De la tensión entre discursosa la colisión con la realidad
La noción de seguridad nacional es una de las vacas sagradas del discurso político norteamericano. Lo es desde hace décadas. Por impulso del férreo anticomunismo de mitad del siglo pasado, primero, y luego por los múltiples conflictos en los que como potencia global se enroló Estados Unidos desde ese momento en adelante. El arco que se extiende entre el macartismo de los años 50 hasta el escenario post 11 de septiembre, con la novedad del terrorismo como amenaza principal -y real-, une más de seis décadas marcadas por el triunfo de la gran batalla cultural norteamericana fronteras adentro: la victoria obtenida por la administración central, sin distinciones partidarias, en el terreno del imaginario colectivo, que entronizó a la seguridad nacional en lo más alto del ideario compartido. Una parte de ese triunfo ideológico se debe al aporte de Hollywood.
Pero ahora ese discurso hegemónico entró en colisión con la otra gran profesión de fe de la conciencia política estadounidense: el resguardo de las libertades individuales y la idea de Estados Unidos como garante ejemplar del principio de la libertad en sentido amplio.
Edward Snowden, al revelar un masivo esquema estatal de espionaje interno e intromisión en la esfera privada, destapó una olla en la que se cocinaban juntas y de mala manera las libertades civiles y la aspiración de avanzar sobre esas libertades por parte de un Estado que se percibe amenazado. El debate suscitado por el choque de estos dos credos norteamericanos es fascinante, y su resolución, todavía incierta. En esa tensión quedó atrapado el "topo" de la Agencia de Seguridad Nacional, a mitad de camino entre el héroe que defiende la libertad y el villano que compromete la defensa del Estado, según con cual de los dos grandes prismas de la épica estadounidense se lo mire.
En la Argentina, la batalla cultural que propone la política parece pasar por un prisma muy distinto, que estatiza e invierte los términos de la utopía compartida. En lugar de la garantía de las libertades individuales, custodiadas por un Estado poderoso, como en Estados Unidos, la vaca sagrada del ideario que se busca imponer es el discurso de la liberación del propio Estado (y la del pueblo por extensión), inerme según ese relato frente a los poderes concentrados. La permanente apelación presidencial al "ayúdenme" alimenta la épica de ese guión, que no tiene a Hollywood para inocular las mentes, pero sí un aparato propagandístico cada vez más extenso. Frente a los poderes dominantes, dice ese aparato comunicacional del Estado kirchnerista, es necesario estar unidos y organizados para defender al gobierno liberador, nacional y popular.
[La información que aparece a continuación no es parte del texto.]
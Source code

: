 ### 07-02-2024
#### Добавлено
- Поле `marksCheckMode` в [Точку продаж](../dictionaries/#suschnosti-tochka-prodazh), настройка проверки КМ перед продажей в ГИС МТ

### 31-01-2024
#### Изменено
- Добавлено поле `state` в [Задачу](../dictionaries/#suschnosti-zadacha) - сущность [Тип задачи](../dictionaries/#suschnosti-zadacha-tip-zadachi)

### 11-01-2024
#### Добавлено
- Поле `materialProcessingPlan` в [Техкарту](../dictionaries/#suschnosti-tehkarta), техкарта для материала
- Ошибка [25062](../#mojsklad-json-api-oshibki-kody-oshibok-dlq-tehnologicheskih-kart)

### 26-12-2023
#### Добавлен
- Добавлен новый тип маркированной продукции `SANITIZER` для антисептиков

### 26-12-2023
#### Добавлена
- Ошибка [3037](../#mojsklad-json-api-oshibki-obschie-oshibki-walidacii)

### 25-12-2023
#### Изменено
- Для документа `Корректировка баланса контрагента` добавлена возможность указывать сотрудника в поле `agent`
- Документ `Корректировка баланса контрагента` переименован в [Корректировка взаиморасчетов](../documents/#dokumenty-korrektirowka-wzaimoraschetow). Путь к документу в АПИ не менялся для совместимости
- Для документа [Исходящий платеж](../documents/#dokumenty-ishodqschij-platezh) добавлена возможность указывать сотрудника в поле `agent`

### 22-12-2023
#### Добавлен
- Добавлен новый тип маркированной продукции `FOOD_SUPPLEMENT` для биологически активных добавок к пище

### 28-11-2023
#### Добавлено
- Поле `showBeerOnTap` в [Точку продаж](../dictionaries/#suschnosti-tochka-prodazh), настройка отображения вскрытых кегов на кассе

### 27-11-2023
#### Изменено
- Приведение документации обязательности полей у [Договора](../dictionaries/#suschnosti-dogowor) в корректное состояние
La tensión no está dada en nuestro país por la colisión de este credo de pretensiones hegemónicas con un discurso opuesto, sino por el choque de ese discurso con la realidad. O al menos con la realidad tal como la percibe una parte de la sociedad, que ve un Estado efectivamente inerme, pero a la hora de garantizar funciones y servicios básicos como seguridad, salud, educación de calidad, transportes públicos que no produzcan más muertes, y un gobierno montado sobre ese Estado que admite que va "por todo". Las nuestras son las tensiones propias de una batalla cultural todavía en curso. Y en la que estamos todos atrapados.